← Back to Labs
PyPI: relay-corePythonWorkflowAI AgentsOpen SourceInfrastructure

Relay

Reliable AI operations — making sure your automated workflows finish what they start, every time.

live
Relay cover
🔬Note

relay-core 1.27.0 — available now on PyPI. Built in Python 3.12+. MIT licensed.

The problem nobody talks about honestly

AI agents are impressive in a demo. A human types a request, the agent springs into action — scraping data, calling services, crunching numbers, delivering results. It feels like magic.

But demos don't run your business. Production does.

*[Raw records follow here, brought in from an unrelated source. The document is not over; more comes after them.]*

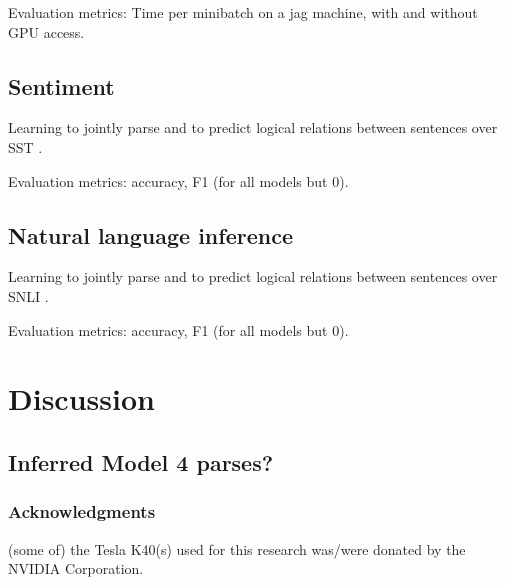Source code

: \documentclass[11pt,letterpaper]{article}
\begin{document}
Evaluation metrics: Time per minibatch on a jag machine, with and without GPU access.

\subsection{Sentiment}

Learning to jointly parse and to predict logical relations between sentences over SST  
\cite{socher2013recursive}.

Evaluation metrics: accuracy, F1 (for all models but 0).


\subsection{Natural language inference}

Learning to jointly parse and to predict logical relations between sentences over SNLI  \cite{snli:emnlp2015}.

Evaluation metrics: accuracy, F1 (for all models but 0).

\section{Discussion}

\subsection{Inferred Model 4 parses?}

\subsubsection*{Acknowledgments}

(some of) the Tesla K40(s) used for this research was/were donated by the NVIDIA Corporation.


 
\end{document}
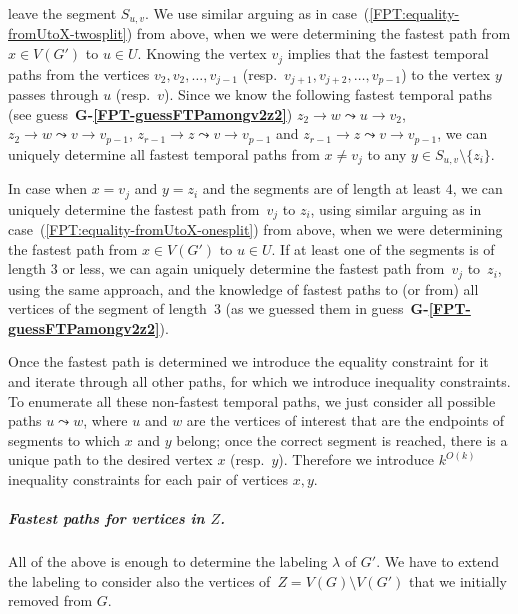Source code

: \documentclass[a4paper,UKenglish,cleveref, autoref, thm-restate]{lipics-v2021}
\begin{document}
\begin{enumerate}[(i)]
leave the segment $S_{u,v}$. 
We use similar arguing as in case~(\ref{FPT:equality-fromUtoX-twosplit}) from above, when we were determining the fastest path from $x \in V(G')$ to $u \in U$.
Knowing the vertex $v_j$
implies that the fastest temporal paths from the vertices $v_2, v_2, \dots, v_{j-1}$ (resp.~$v_{j+1}, v_{j+2}, \dots, v_{p-1}$) to the vertex $y$ passes through $u$ (resp.~$v$).
Since we know the following fastest temporal paths (see guess~\textcolor{lipicsGray}{\textsf{\textbf{G-\ref{FPT-guessFTPamongv2z2}}}}) 
$z_2 \rightarrow w \leadsto u \rightarrow v_2$,
$z_2 \rightarrow w \leadsto v \rightarrow v_{p-1}$,
$z_{r-1} \rightarrow z \leadsto v \rightarrow v_{p-1}$ and
$z_{r-1} \rightarrow z \leadsto v \rightarrow v_{p-1}$,
we can uniquely determine all fastest temporal paths from $x \neq v_j$ to any $y \in S_{u,v} \setminus \{z_i\}$.

In case when $x = v_j$ and $y = z_i$ and the segments are of length at least $4$, we can uniquely determine the fastest path from~$v_j$ to $z_i$,
using 
similar arguing as in case~(\ref{FPT:equality-fromUtoX-onesplit}) from above, when we were determining the fastest path from $x \in V(G')$ to $u \in U$.
If at least one of the segments is of length $3$ or less,
we can again uniquely determine the fastest path from~$v_j$ to~$z_i$, using the same approach, 
and the knowledge of fastest paths to (or from) all vertices of the segment of length~$3$
(as we guessed them in guess~\textcolor{lipicsGray}{\textsf{\textbf{G-\ref{FPT-guessFTPamongv2z2}}}}).
\end{enumerate}
Once the fastest path is determined we introduce the equality constraint for it
and iterate through all other paths, for which we introduce inequality constraints.
To enumerate all these non-fastest temporal paths, we just consider all possible paths $u \leadsto w$, where 
$u$ and $w$ are the vertices of interest that are the endpoints of segments to which $x$ and $y$ belong;
once the correct segment is reached, there is a unique path to the desired vertex $x$ (resp.~$y$). 
Therefore we introduce $k^{O(k)}$ inequality constraints for each pair of vertices $x,y$.

\subparagraph{\boldmath Fastest paths for vertices in $Z$.}
All of the above is enough to determine the labeling $\lambda$ of $G'$. We have to extend the labeling to consider also the vertices of~$Z= V(G) \setminus V(G')$ that we initially removed from $G$.
\end{document}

Here's what actually happens when you put AI agents to work: your agent starts a multi-step task — maybe it's gathering market data, calling an external service, running analysis, then writing results to a report. Halfway through, something goes wrong. A server goes down. A network connection drops. An external API takes too long to respond.

What happens to all that work? It's gone. The agent has no memory of what it completed. No record of what step it was on. No way to pick up where it left off without running everything from scratch — including all the time and money you already spent on the steps that succeeded.

And if you're lucky enough to avoid crashes, scaling becomes its own headache. Want to run 10 agents at the same time? You need to figure out queuing, distribution, timeout handling, and retry logic yourself. Want 100? Now you're building infrastructure instead of building products.

We saw this pattern across team after team, project after project:

⚠️Problem

The recurring pain points:

  • A single failure erases hours of in-progress work
  • No way to resume from where things stopped — every failure means starting over
  • Retry logic is patched together differently in every project
  • Agents can't "remember" partial results across restarts
  • Scaling up means duplicating fragile, custom-built coordination code
  • No visibility into what's running, what's stuck, or what failed

The uncomfortable truth is that most "production AI agents" aren't truly reliable. They assume everything will go perfectly. And they fall apart the moment the real world pushes back.


Why we built Relay

We got tired of babysitting agents.

Not building them — that part is genuinely exciting. We were tired of the operational overhead: the custom retry wrappers, the ad-hoc state tracking written to databases with crossed fingers, the middle-of-the-night alerts because an agent silently failed on step 7 of 12 and no one noticed until the customer complained.

We looked at what the infrastructure world had figured out. Solutions like Temporal are brilliant but operationally heavy — you're deploying and managing a separate cluster. Azure's Durable Task Framework is powerful but deeply tied to the Microsoft ecosystem. There was nothing that felt native to Python, worked with modern async patterns, and was light enough to install and actually use in an afternoon.

So we built Relay.

The name comes from the idea of relaying work between steps — passing tasks forward reliably, like a relay race where each runner hands off the baton without dropping it. Your workflow steps are the runners. Relay is what makes sure the baton always gets to the next runner — reliable, recoverable, and observable — even when individual runners stumble.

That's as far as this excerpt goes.